YOUR TASK. Write out, from the entries below, exactly the lines that run between the lines holding "###[3. NodeList接口](#NodeList接口)" and "8. Node.compareDocumentPosition()", inclusive, and stop there.

[Source records]

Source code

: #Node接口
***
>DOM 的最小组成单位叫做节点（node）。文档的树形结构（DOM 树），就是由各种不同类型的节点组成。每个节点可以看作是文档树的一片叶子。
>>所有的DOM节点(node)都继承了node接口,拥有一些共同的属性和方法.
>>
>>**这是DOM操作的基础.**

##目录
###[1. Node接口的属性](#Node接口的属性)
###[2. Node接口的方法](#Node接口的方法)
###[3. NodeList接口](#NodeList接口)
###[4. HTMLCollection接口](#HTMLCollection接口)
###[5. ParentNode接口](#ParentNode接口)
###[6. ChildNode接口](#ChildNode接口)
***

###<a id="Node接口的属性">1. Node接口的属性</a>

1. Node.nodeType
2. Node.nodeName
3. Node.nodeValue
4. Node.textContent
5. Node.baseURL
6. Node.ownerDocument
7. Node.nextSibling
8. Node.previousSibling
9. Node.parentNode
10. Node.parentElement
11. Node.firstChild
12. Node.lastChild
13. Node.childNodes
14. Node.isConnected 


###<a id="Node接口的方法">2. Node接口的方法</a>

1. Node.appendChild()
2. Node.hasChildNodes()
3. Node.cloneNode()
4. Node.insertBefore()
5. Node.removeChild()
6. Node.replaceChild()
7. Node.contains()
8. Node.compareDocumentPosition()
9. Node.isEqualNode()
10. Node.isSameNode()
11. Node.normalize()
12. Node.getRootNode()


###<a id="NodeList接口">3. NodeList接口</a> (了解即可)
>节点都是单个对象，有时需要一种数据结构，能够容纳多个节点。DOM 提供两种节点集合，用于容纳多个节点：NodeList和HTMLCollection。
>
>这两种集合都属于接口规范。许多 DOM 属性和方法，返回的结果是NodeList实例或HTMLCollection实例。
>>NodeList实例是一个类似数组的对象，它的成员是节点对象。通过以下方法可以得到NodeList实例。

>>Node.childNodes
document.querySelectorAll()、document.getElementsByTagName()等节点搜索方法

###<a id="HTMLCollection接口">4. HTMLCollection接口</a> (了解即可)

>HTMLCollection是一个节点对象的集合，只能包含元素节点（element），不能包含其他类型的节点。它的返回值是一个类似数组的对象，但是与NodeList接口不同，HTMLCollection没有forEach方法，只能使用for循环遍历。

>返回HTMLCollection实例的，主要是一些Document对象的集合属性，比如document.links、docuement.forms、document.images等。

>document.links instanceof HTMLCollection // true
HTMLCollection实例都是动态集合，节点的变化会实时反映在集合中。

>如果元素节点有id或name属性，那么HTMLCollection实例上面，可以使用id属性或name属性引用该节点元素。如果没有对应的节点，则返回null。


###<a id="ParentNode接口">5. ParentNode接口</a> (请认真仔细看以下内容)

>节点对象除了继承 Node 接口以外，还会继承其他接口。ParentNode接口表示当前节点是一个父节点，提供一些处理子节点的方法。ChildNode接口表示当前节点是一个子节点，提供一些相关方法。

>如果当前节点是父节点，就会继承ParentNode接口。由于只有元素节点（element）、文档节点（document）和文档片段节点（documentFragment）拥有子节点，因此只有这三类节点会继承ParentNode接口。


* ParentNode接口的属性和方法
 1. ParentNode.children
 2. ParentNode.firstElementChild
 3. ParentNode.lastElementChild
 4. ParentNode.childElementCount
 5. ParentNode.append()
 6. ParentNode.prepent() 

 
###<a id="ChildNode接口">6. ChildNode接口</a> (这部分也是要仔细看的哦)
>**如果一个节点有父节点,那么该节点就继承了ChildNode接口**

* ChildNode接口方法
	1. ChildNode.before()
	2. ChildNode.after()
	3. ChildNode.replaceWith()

SOLUTION TO THIS TASK.
###[3. NodeList接口](#NodeList接口)
###[4. HTMLCollection接口](#HTMLCollection接口)
###[5. ParentNode接口](#ParentNode接口)
###[6. ChildNode接口](#ChildNode接口)
***

###<a id="Node接口的属性">1. Node接口的属性</a>

1. Node.nodeType
2. Node.nodeName
3. Node.nodeValue
4. Node.textContent
5. Node.baseURL
6. Node.ownerDocument
7. Node.nextSibling
8. Node.previousSibling
9. Node.parentNode
10. Node.parentElement
11. Node.firstChild
12. Node.lastChild
13. Node.childNodes
14. Node.isConnected 


###<a id="Node接口的方法">2. Node接口的方法</a>

1. Node.appendChild()
2. Node.hasChildNodes()
3. Node.cloneNode()
4. Node.insertBefore()
5. Node.removeChild()
6. Node.replaceChild()
7. Node.contains()
8. Node.compareDocumentPosition()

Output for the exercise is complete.